HSC 2015 MX2 Permutations & Combinations Marathon (archive) (4 Viewers)

glittergal96 · Sep 6, 2015

Re: 2015 permutation X2 marathon

A recursive formula is easy enough.

Picture the n people as black beads, numbered 1 through n, and the n committees as white beads, numbered 1 through n.

How many ways can we create a finite collection of bracelets, where the beads on each bracelet alternate in colour, and each bracelet has at least four beads total?

Each way of doing this corresponds to a unique way of putting people into committees. (adjacency <=> committee membership).

Now if $T_n$ is the number of ways of doing this with n beads of each colour, we have:

$T_n=\sum_{k=2}^{n-2} \binom{n-1}{k-1}\binom{n}{k}B_kT_{n-k}+B_n$

where $B_n$ is the number of ways of making a single bracelet with n beads of each colour.

This formula comes from considering the size of the bracelet containing the alphabetically first person, choosing the other n-1 black beads and n white beads for this bracelet, forming a bracelet from these beads, and forming a finite collection of bracelets with the remaining n-k beads of each colour.

Of course, it is also possible that all beads are in a single bracelet, which is where the last term comes from.

Since $B_n=\frac{n!(n-1)!}{2}$ , our expression simplifies to:

$\boxed{T_n=\frac{n!(n-1)!}{2}\sum_{k=0}^{n-2}\frac{T_k}{(k!)^2} \quad (n\geq 2)}$

(We set $T_0=1,T_1=0$ by convention.)

braintic · Sep 6, 2015

Re: 2015 permutation X2 marathon

glittergal96 said:
A recursive formula is easy enough.

Picture the n people as black beads, numbered 1 through n, and the n committees as white beads, numbered 1 through n.

How many ways can we create a finite collection of bracelets, where the beads on each bracelet alternate in colour, and each bracelet has at least four beads total?

Each way of doing this corresponds to a unique way of putting people into committees. (adjacency <=> committee membership).

Now if $T_n$ is the number of ways of doing this with n beads of each colour, we have:

$T_n=\sum_{k=2}^{n-2} \binom{n-1}{k-1}\binom{n}{k}B_kT_{n-k}+B_n$

where $B_n$ is the number of ways of making a single bracelet with n beads of each colour.

This formula comes from considering the size of the bracelet containing the alphabetically first person, choosing the other n-1 black beads and n white beads for this bracelet, forming a bracelet from these beads, and forming a finite collection of bracelets with the remaining n-k beads of each colour.

Of course, it is also possible that all beads are in a single bracelet, which is where the last term comes from.

Since $B_n=\frac{n!(n-1)!}{2}$ , our expression simplifies to:

$\boxed{T_n=\frac{n!(n-1)!}{2}\sum_{k=0}^{n-2}\frac{T_k}{(k!)^2} \quad (n\geq 2)}$

(We set $T_0=1,T_1=0$ by convention.)

I'm trying to digest this, but without much success.

What I DO understand is:
* the colouring of the beads
* the alternating colours
* "adjacency <=> committee membership"

What I don't understand:
* why are you considering bracelets and not just a ROW of beads?
* why "at least 4 beads"? Why four?
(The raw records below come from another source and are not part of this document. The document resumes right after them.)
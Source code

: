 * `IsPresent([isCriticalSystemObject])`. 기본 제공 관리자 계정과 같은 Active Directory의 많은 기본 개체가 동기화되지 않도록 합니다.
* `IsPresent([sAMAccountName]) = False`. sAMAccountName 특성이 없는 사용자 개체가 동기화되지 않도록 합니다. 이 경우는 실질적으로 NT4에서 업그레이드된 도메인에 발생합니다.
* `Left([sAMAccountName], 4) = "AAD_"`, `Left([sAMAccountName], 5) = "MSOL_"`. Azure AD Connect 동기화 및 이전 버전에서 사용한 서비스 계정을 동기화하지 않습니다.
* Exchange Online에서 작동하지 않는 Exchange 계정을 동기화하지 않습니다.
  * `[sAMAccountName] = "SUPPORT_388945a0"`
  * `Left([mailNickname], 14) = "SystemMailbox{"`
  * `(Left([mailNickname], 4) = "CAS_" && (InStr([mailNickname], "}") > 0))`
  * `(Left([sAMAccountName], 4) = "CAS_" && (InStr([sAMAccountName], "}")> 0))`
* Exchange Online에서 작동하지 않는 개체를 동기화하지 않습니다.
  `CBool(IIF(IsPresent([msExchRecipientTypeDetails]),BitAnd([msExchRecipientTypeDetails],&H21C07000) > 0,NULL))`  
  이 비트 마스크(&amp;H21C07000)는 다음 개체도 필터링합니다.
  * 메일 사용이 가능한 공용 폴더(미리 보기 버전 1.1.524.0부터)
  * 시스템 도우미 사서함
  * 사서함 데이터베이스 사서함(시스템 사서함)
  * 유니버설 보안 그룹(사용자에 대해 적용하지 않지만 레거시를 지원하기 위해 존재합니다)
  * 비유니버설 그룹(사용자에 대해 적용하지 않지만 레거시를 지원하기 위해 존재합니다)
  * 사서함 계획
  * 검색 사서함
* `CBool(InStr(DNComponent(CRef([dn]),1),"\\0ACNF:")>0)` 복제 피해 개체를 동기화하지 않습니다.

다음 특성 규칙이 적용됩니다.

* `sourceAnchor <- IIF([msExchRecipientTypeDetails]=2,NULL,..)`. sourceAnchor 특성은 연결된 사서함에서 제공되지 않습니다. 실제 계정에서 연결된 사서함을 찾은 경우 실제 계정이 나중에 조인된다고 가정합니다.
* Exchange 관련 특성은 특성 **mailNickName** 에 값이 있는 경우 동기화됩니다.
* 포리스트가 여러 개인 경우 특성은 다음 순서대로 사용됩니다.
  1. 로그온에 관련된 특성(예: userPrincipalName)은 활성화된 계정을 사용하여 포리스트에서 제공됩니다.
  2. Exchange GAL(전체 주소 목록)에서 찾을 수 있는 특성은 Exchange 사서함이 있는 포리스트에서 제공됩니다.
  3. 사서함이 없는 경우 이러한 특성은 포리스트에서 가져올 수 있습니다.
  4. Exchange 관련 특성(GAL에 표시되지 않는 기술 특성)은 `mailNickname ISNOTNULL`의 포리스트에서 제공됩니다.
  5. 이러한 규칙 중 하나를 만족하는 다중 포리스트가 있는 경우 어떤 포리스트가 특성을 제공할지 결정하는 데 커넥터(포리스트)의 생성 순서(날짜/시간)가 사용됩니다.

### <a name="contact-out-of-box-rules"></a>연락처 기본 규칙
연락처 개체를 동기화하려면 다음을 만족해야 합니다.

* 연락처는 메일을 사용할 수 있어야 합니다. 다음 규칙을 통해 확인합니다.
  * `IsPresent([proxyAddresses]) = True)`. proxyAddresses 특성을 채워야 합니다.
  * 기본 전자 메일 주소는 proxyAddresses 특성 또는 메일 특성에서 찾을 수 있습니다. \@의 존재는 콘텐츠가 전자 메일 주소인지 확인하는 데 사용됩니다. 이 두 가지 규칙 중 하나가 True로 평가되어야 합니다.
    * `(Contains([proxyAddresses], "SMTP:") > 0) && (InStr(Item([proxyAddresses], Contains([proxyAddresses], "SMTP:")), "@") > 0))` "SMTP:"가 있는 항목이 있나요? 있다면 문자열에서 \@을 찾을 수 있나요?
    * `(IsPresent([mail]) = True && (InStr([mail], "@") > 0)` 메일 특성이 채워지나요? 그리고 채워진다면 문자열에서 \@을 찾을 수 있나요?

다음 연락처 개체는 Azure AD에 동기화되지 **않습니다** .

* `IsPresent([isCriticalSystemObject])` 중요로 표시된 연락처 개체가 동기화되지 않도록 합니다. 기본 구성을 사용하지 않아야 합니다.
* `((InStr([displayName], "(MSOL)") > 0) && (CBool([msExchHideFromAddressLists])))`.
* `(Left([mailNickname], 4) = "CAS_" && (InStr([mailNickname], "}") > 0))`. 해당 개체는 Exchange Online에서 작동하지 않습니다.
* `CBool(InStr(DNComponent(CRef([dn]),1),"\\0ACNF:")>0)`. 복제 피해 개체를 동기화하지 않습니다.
And why "at least"? A why a "collection" of such bracelets.

I guess I only understand on a pair by pair basis, and am not seeing how these pairs group.

I haven't even looked at the counting yet - I don't get the setup.

glittergal96 · Sep 7, 2015

Re: 2015 permutation X2 marathon

braintic said:
What I don't understand:
* why are you considering bracelets and not just a ROW of beads?
* why "at least 4 beads"? Why four? And why "at least"? A why a "collection" of such bracelets.

I guess I only understand on a pair by pair basis, and am not seeing how these pairs group.

I haven't even looked at the counting yet - I don't get the setup.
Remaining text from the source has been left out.